- [RECORDS PROVIDED]
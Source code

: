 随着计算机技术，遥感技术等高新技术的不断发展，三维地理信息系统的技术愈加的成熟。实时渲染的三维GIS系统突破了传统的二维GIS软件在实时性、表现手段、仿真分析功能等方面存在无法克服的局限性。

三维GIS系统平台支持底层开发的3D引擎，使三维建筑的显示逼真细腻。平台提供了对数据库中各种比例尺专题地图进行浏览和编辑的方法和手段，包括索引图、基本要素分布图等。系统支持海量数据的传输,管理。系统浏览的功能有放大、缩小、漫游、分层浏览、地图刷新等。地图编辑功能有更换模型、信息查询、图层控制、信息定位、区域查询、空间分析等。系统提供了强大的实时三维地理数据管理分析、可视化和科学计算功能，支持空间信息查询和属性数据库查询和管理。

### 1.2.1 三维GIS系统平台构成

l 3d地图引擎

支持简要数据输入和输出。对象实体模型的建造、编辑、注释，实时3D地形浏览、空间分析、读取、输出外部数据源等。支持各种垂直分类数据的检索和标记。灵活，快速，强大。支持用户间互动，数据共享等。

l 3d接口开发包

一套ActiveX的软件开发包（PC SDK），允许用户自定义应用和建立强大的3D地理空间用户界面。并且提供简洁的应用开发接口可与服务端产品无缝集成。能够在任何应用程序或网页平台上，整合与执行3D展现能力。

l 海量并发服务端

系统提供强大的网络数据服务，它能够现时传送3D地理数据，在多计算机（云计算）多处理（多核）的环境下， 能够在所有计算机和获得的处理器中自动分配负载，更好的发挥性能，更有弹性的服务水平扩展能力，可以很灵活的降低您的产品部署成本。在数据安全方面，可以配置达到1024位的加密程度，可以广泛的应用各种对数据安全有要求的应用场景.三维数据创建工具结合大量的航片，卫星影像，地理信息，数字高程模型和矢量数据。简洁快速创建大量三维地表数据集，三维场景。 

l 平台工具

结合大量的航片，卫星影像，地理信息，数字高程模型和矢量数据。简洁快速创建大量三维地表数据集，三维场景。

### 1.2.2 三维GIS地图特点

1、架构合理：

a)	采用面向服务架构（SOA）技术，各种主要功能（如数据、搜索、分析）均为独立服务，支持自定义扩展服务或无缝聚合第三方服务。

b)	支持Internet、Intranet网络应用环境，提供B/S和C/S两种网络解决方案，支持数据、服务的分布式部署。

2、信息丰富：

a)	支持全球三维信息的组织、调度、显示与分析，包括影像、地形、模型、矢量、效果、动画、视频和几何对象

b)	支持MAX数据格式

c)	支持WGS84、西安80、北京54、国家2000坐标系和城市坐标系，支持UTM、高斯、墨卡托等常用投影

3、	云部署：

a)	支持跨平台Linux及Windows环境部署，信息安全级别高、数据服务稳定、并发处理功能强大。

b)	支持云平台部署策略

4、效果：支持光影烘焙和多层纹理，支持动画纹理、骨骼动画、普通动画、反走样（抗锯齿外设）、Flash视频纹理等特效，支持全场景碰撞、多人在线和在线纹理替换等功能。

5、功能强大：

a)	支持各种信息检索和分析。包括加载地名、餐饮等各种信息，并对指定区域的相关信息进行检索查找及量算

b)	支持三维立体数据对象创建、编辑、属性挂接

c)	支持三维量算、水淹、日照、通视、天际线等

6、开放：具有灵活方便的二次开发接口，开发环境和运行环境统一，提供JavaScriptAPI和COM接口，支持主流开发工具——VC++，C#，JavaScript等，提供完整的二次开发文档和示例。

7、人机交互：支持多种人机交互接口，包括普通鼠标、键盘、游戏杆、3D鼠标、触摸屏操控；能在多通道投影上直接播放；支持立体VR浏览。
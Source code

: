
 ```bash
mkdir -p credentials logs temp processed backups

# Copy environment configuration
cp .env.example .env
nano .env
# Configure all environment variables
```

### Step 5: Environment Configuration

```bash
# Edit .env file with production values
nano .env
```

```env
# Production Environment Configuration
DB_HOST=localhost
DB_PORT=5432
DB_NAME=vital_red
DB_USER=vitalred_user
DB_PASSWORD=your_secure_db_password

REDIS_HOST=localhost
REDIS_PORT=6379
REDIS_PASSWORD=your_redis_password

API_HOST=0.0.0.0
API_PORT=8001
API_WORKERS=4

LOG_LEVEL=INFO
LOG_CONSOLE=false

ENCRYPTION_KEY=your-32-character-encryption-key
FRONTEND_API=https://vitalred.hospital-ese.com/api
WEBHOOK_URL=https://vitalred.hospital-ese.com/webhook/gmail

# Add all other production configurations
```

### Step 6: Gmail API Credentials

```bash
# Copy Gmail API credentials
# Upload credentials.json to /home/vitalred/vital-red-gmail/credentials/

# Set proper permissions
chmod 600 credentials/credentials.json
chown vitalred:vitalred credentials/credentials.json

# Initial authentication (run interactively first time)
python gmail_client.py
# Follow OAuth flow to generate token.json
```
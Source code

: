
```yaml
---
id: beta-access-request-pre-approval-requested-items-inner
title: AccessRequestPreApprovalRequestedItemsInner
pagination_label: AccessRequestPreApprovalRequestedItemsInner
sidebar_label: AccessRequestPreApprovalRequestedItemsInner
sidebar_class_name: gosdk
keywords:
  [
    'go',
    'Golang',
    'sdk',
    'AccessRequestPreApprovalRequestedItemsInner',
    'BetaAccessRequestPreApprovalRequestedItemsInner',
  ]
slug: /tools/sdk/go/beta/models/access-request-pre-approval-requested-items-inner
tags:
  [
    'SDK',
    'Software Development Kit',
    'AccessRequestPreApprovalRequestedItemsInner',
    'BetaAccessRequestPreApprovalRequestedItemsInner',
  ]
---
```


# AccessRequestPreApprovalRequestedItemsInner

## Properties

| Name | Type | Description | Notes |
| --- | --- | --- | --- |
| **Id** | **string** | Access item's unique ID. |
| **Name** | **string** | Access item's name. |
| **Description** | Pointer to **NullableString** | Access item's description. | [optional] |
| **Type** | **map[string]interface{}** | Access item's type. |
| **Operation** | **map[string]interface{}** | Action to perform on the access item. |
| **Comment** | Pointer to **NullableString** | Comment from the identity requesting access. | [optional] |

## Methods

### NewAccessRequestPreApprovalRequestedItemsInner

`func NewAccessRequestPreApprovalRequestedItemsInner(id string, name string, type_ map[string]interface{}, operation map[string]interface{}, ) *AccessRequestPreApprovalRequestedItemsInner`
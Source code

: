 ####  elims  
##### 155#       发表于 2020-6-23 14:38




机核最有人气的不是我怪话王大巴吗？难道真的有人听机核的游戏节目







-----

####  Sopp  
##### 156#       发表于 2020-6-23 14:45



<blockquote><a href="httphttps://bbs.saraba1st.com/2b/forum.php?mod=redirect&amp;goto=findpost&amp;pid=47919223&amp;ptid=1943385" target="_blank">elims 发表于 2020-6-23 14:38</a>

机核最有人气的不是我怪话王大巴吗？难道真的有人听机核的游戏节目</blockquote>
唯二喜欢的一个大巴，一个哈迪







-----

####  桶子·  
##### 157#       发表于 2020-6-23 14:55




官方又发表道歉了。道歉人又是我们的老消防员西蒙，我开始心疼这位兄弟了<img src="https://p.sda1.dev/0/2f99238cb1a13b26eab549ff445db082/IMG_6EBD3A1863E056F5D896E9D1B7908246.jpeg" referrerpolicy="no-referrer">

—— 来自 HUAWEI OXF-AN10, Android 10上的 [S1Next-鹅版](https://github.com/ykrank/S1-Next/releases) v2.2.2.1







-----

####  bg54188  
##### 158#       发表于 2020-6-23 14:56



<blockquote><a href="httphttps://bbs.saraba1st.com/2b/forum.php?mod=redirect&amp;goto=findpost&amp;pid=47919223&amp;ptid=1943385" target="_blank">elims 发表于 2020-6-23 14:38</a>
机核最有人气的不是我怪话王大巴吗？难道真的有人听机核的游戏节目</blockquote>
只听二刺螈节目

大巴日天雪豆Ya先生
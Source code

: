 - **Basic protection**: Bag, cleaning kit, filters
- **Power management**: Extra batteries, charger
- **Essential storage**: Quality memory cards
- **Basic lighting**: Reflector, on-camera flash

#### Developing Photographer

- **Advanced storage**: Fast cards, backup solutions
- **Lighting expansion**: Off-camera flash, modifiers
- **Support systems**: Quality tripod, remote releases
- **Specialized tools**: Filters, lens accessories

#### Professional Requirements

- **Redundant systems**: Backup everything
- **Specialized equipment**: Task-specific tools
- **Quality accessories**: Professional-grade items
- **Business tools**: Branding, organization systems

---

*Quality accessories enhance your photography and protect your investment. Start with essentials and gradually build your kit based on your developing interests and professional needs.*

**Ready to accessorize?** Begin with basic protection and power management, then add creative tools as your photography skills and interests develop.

- [TASK OBJECTIVE] Check each line above for the string "Step" and return those that contain it.

- [REPLY]
### Step 5: Environment Configuration
### Step 6: Gmail API Credentials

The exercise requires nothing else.